In the survival analyses, we found that EGC patients with mLNs had a significantly poorer prognosis in the merged cohort (Figure 2A, five-year DSS: 84.6% vs. 65.2%, P < 0.001). The same outcomes were confirmed in the SEER cohort and the CMU cohort (Figure 2B and 2C, P < 0.001 and P = 0.001, respectively).
The merged cohort was divided into a training cohort and a validation cohort by a ratio of 2:1. The characteristics are illustrated in Table 2. The training cohort included 1274 patients and was applied to develop predictive factors and construct a nomogram. The validation cohort included 637 patients and was used to validate the capacity of the nomogram.
Demographic and pathological characteristics of the training cohort and validation cohort in the current study.

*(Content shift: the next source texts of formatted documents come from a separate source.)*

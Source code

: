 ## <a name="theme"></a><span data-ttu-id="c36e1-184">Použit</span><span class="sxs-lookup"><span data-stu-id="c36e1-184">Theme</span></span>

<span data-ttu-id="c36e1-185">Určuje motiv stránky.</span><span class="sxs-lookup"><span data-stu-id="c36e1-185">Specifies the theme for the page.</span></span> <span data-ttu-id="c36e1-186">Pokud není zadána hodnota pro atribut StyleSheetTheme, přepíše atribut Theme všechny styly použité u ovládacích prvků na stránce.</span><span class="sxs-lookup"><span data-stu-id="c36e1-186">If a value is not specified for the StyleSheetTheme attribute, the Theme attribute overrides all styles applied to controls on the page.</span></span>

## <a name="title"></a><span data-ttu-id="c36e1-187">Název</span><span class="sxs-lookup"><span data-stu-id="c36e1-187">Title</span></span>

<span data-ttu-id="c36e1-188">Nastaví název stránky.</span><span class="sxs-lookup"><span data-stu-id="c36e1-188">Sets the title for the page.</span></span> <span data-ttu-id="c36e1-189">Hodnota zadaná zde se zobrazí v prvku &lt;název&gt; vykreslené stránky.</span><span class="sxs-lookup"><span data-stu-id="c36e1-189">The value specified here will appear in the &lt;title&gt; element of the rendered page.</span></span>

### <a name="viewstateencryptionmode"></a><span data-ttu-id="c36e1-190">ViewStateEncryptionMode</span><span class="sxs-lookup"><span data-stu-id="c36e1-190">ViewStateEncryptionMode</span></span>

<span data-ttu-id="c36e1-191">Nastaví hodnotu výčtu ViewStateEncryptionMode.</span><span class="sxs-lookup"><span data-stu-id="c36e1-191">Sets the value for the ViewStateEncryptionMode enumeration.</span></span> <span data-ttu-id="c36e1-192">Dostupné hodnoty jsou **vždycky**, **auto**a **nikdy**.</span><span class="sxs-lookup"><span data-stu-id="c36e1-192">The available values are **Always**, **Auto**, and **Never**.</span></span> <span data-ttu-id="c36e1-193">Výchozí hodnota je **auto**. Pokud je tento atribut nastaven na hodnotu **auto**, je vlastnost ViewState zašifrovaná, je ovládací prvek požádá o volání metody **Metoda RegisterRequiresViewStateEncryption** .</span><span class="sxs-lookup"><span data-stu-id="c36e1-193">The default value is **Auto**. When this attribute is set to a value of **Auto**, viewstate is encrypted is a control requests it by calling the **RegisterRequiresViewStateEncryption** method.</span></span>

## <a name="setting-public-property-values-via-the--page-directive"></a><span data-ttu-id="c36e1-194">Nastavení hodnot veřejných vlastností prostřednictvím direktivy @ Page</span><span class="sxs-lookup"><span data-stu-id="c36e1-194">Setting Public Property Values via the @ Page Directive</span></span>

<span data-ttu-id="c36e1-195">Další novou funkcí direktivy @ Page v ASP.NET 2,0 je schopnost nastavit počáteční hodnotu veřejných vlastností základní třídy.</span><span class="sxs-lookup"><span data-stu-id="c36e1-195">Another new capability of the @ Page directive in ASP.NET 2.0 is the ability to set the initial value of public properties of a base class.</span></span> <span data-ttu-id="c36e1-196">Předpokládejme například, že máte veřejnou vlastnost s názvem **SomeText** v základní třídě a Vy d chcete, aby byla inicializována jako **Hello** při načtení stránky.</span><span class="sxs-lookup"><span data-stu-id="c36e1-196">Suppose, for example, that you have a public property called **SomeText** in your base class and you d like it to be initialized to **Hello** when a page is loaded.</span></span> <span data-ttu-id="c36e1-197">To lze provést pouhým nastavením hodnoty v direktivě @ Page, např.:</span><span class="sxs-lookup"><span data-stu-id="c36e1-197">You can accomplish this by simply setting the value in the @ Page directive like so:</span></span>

|Characteristics||Training cohort (No. = 1274)||Validation cohort (No. = 637)|
|N0 (No. = 1028)||N+ (No. = 246)||N0 (No. = 512)||N+ (No. = 125)|
|> 1cm and ≤2cm||328||57||156||28|
|> 2cm and ≤3cm||203||55||103||33|
|> 3cm and ≤4cm||106||46||70||17|
No., number of patients; LNs, lymph nodes.
The univariate and multivariate analyses by the logistic regression model of the training cohort are illustrated in Table 3. The size of the primary tumor, the grade, and the T stage were identified as factors being significantly associated with the occurrence of LN metastasis (all P < 0.05). The significant factors were included in multivariate logistic regression analyses, and all maintained significance (all P < 0.05). Tumors >4 cm [odds ratio (OR) = 4.607, 95% confidence interval (CI): 2.644-8.026] had a significantly higher risk of LN metastasis than smaller tumors. A poorer degree of differentiation also reflected a higher occurrence rate of LN metastasis for EGC patients (P = 0.014). In addition, the risk of LN metastasis in pT1b patients was approximately 3.419 times higher than pT1a patients (OR = 3.419, 95% CI: 2.329-5.019). Furthermore, the size of the primary tumor, the grade, and the T stage were selected to establish the nomogram to predict the risk of LN metastasis.
Based on the results of the multivariate analysis, we established a nomogram that could predict the risk of LN metastasis in the training cohort (Figure 3). With this nomogram model, it was easy to obtain an individualized summing score based on selected variables for each patient and estimate the risk of LN metastasis. The AUC in the training cohort for the nomogram to predict LN metastasis was 0.723 (Figure 4A, 95% CI: 0.692-0.755). Discrimination was also validated in the validation cohort and the AUC was 0.706 (Figure 4B, 95% CI: 0.658-0.755). To validate similarities between LN metastasis risk predicted by the nomogram model and actual rates, calibration curves were created in both the training and validation cohorts (Figure 4C, 4D). DCA curves also showed that the nomogram for prognostic prediction had a good ability in clinical utility (Figure 4E and 4F). The results illustrated that the nomogram performed well in predicting LN metastasis risk without significant error in either cohort.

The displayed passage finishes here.